By Joe Anuta
Parents and city officials blasted the city Department of Education last Thursday over a policy they said punishes penny-wise public schools in Maspeth.
City Council members Elizabeth Crowley (D-Middle Village) and Daniel Dromm (D-Jackson Heights) joined parents outside PS 128, at 63-25 69th St., to rally against the DOE’s intention to take half of the savings from city schools unless they plan to spend the money by March 18.
“We’re outraged that the DOE wants to take money from these schools,” Crowley said. “We’re here today to tell the mayor this is bad policy.”
But four days after the rally, the DOE revised the plan and said it only planned to take 30 percent of the funds instead of 50 percent.
The reduction was not enough for Crowley.
“The Bloomberg administration has repeated time and again that we need to be fiscally conservative by doing more with less — now the DOE is trying to penalize our most responsible principals for doing just that,” she said in a statement. “This is not a compromise — this is about doing what is right for our schools and what is right for our students. To take back funding that is already given is nothing more than robbery.”
The policy, announced Feb. 22, is called the “Deferred Program Planning Initiative.” In years past, it allowed schools to keep unspent money from the year’s budget to roll over or save for unforseen future expenditures.
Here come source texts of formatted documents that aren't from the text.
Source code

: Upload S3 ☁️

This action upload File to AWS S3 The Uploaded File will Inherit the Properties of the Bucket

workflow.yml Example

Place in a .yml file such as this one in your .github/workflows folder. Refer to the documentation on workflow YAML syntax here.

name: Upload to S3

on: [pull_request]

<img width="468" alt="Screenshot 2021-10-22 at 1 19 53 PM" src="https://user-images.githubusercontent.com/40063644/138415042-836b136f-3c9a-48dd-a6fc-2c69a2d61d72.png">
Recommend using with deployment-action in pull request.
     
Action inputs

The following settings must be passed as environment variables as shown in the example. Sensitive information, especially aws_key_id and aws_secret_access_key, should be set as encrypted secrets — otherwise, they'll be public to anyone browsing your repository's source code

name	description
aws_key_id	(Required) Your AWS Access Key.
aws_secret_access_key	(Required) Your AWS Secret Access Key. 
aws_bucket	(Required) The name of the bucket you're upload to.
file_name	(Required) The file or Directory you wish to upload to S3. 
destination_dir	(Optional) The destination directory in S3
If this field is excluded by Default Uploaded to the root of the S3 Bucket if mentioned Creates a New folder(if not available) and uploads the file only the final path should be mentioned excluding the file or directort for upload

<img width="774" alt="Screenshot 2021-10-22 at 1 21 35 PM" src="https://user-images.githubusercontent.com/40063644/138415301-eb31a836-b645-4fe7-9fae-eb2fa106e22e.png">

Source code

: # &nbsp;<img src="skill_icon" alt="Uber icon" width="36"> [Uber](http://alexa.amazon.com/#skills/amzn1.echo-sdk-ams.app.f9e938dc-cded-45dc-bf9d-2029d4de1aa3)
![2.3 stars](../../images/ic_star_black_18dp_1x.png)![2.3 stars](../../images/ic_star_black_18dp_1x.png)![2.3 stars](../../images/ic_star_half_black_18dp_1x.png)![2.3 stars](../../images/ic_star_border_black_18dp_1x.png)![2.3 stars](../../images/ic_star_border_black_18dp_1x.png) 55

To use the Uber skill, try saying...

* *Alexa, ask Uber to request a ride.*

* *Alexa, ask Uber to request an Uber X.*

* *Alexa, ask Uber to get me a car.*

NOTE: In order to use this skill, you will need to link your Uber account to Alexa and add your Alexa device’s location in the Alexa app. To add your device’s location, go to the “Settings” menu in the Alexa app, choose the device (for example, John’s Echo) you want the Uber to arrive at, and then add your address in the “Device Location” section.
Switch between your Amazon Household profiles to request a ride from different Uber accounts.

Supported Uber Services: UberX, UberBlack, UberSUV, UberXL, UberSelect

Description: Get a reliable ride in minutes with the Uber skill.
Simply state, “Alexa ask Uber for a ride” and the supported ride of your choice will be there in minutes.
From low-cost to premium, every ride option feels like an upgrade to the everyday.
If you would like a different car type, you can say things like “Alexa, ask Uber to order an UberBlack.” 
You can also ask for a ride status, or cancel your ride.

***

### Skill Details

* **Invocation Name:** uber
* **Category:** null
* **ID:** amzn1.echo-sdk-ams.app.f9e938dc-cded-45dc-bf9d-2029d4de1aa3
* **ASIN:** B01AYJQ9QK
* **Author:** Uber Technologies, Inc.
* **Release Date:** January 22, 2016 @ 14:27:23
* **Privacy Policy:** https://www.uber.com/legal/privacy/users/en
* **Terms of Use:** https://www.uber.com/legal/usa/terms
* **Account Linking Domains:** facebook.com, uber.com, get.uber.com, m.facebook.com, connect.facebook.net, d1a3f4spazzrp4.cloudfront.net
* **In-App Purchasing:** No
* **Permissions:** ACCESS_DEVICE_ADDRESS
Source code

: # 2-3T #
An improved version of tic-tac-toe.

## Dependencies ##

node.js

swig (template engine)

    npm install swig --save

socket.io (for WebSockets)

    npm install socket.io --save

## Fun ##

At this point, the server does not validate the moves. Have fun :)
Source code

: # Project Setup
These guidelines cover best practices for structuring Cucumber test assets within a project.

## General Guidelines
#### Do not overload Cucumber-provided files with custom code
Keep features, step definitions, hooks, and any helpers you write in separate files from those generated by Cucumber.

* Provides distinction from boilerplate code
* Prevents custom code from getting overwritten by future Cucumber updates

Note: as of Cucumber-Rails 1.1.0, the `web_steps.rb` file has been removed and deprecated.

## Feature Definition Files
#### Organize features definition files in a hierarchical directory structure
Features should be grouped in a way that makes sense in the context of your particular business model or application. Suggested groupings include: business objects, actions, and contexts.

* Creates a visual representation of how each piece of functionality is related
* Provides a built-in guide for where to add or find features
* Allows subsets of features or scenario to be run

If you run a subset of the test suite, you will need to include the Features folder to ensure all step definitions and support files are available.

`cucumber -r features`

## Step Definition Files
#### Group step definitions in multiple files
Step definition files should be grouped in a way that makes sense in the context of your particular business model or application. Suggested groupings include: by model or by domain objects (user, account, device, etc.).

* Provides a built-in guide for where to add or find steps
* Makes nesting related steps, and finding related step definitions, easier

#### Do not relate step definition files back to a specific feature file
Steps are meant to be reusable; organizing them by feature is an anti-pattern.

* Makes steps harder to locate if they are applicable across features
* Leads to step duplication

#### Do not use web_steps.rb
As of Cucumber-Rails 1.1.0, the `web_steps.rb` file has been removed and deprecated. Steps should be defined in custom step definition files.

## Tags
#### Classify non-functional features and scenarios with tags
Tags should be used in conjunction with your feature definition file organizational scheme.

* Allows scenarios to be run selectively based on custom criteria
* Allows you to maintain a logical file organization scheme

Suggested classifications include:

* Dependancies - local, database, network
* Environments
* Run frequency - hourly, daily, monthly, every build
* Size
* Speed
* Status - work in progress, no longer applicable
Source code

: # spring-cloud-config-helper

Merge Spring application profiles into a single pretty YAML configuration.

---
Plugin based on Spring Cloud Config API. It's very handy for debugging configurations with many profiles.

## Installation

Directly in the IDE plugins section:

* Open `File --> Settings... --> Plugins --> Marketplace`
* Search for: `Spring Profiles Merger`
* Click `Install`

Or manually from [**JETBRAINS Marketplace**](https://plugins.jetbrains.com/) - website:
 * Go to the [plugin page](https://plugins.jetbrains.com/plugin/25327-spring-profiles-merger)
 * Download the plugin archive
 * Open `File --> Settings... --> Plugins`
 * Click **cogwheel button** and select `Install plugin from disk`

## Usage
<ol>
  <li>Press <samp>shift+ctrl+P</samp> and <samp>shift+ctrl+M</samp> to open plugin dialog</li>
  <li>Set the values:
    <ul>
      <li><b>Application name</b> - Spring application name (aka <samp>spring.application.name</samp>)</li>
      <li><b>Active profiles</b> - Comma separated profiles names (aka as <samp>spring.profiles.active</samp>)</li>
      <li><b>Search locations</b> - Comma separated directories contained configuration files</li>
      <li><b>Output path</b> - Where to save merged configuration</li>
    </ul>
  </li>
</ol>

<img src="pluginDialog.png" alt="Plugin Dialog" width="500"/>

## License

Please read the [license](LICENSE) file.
But the new mandate means schools could only save 70 percent of the extra money and would have to give the 30 percent back to the DOE.
The policy would affect every school in the city, but according to parents is especially harmful to PS 128, which does not receive Title I federal funding.
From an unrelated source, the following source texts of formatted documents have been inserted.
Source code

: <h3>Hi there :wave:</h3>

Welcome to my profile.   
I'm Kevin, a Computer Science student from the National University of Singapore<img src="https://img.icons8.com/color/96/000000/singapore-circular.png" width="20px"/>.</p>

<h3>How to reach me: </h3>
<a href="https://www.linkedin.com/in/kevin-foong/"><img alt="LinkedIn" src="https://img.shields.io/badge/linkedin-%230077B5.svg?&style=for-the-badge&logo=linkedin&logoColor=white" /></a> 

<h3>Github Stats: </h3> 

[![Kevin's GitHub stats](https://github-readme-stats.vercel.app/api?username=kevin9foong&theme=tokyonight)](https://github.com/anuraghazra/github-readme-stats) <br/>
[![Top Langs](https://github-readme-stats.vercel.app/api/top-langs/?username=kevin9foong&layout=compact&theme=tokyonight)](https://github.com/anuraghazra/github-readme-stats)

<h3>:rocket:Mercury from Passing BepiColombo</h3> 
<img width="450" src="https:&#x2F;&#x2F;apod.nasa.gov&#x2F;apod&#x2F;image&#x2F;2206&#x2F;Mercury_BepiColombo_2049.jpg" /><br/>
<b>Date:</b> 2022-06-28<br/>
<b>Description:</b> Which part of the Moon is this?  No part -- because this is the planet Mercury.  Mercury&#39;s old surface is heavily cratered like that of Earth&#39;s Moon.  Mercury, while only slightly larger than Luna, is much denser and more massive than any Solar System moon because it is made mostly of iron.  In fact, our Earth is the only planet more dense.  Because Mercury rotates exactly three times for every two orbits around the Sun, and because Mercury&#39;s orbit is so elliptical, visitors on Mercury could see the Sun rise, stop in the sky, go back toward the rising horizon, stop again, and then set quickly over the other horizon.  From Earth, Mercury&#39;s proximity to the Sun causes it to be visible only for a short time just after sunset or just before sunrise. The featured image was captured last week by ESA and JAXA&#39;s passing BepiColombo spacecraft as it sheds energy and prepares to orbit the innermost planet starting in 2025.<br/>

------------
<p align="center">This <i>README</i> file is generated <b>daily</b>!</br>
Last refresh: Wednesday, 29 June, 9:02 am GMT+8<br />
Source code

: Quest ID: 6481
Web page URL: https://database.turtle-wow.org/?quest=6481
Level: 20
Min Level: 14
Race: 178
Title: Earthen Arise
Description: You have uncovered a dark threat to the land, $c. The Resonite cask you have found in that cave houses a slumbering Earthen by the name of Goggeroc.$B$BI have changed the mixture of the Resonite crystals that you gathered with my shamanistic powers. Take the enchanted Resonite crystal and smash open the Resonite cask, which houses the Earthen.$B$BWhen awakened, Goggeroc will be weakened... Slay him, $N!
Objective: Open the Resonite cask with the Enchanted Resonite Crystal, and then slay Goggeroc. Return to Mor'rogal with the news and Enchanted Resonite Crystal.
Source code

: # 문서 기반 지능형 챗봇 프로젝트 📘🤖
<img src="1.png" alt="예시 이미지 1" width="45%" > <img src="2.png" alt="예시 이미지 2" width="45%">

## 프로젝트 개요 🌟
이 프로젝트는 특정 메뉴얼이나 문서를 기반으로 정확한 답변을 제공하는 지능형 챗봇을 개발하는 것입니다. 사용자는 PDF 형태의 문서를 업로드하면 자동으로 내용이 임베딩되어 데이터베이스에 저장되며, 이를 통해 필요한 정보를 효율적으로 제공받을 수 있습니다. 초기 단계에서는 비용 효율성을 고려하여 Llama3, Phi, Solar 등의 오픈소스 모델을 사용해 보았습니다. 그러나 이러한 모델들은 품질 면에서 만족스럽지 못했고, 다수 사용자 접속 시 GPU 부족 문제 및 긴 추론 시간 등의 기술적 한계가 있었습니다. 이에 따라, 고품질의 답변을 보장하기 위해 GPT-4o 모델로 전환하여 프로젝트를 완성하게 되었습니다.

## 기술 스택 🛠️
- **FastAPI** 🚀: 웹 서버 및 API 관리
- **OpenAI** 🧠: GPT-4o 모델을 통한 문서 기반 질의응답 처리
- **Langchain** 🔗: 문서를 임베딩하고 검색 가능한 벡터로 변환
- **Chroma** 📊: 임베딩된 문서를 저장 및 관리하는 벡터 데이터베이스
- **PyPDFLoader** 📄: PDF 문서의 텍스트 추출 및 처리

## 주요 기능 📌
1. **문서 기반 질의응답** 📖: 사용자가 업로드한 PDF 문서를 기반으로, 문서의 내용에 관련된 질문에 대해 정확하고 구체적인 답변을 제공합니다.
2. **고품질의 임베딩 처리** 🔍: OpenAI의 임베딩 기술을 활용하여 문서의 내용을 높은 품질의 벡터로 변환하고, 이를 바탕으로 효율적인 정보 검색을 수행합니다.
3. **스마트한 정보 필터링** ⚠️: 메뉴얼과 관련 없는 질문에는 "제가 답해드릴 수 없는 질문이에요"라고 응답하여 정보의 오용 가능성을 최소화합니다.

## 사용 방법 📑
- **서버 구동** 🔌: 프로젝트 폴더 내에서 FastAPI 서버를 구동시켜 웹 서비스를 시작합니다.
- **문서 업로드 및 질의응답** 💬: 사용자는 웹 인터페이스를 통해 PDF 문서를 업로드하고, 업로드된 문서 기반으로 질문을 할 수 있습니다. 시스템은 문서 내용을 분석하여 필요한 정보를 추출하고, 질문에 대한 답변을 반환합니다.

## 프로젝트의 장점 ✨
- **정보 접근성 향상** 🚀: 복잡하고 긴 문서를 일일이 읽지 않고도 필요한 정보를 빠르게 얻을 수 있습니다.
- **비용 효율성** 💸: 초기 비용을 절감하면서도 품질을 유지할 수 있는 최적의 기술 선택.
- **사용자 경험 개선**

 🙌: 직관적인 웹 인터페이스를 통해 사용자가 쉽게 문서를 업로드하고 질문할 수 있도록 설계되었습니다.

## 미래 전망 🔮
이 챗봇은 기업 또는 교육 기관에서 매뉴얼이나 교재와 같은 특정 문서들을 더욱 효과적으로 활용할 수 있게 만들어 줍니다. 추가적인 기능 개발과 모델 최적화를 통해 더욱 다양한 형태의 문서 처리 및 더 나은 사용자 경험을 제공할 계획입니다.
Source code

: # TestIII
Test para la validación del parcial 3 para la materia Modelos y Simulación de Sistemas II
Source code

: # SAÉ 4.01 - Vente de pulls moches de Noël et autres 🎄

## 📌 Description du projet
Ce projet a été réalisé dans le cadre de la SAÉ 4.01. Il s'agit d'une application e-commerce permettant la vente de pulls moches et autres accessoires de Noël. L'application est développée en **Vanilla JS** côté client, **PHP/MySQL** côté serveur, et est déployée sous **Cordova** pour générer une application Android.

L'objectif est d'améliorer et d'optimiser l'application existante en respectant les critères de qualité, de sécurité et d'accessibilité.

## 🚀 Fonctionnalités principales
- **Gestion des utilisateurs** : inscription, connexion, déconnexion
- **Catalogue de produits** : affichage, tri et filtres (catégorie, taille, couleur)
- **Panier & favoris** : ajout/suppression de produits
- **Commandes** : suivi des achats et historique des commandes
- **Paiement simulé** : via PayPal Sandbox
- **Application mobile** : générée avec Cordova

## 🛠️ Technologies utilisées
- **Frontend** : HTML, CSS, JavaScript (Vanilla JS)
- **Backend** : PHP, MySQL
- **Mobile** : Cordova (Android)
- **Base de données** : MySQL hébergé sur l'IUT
The school is also growing from K-5 to a K-8 school, according to state Sen. Joseph Addabbo (D-Howard Beach), and the rainy day funds were designed to make the transition easier.
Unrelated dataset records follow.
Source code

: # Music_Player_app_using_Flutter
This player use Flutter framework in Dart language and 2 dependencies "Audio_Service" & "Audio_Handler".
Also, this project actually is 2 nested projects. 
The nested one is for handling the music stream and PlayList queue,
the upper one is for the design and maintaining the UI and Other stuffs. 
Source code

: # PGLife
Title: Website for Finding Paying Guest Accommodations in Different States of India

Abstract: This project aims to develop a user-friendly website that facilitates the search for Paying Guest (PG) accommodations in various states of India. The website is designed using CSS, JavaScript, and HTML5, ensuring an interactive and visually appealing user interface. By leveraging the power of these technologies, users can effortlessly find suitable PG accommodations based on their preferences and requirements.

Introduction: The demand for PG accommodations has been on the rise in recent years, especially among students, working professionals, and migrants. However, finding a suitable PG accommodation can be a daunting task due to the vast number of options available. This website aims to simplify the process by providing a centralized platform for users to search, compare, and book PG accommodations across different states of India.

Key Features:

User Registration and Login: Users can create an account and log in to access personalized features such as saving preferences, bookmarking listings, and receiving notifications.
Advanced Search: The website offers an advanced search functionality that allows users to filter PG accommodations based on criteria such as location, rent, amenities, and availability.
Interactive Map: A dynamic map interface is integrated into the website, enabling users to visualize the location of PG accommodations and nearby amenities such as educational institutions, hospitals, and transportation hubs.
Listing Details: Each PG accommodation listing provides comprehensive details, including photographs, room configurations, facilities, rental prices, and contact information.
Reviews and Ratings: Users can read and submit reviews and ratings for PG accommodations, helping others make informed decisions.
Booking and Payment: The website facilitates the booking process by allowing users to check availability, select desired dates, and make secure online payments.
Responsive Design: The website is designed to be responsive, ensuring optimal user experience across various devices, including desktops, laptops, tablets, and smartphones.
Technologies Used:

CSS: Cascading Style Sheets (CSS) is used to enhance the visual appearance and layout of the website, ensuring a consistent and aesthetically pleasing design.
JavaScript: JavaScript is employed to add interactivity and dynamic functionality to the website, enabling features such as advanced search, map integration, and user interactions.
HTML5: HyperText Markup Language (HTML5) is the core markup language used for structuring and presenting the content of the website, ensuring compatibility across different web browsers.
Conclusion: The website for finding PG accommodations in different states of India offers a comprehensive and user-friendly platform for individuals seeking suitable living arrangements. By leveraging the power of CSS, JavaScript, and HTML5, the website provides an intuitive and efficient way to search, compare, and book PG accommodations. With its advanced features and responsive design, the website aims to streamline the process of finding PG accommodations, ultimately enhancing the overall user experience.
Addabbo sent a letter to city Schools Chancellor Cathleen Black urging her to reconsider the proposal.
“I understand that many 8th grade mandates are set to begin next year, such as Regent Math and Science courses as well as foreign language opportunities, and these PS/IS 128Q monies were part of the school’s three-year plan to address this,” the letter said.
Initially, the DOE had told principals to either put the money back into their budgets by March 7 or give the required percentage back to the department.
The deadline for the spending was originally March 4, but the ensuing uproar convinced the DOE to push the date back to March 18.
“Over the last few weeks, I heard thoughtful feedback from principals across the five boroughs about how we can help them continue making prudent, long-term budget decisions, and we’ve crafted a solution to let them do that,” city Schools Chancellor Cathleen Black said in a statement.
But Dromm said Black and Bloomberg are punishing schools that were fiscally responsible.
“They are pulling away money that was set aside in preparation of the budget crisis we all knew was coming,” he said.
The department hopes to save about $80 million, according to Crowley, a number she said is a drop in the bucket of the DOE’s budget deficit. She suggested trimming waste from the education budget by investigating contracts the city has with private contractors.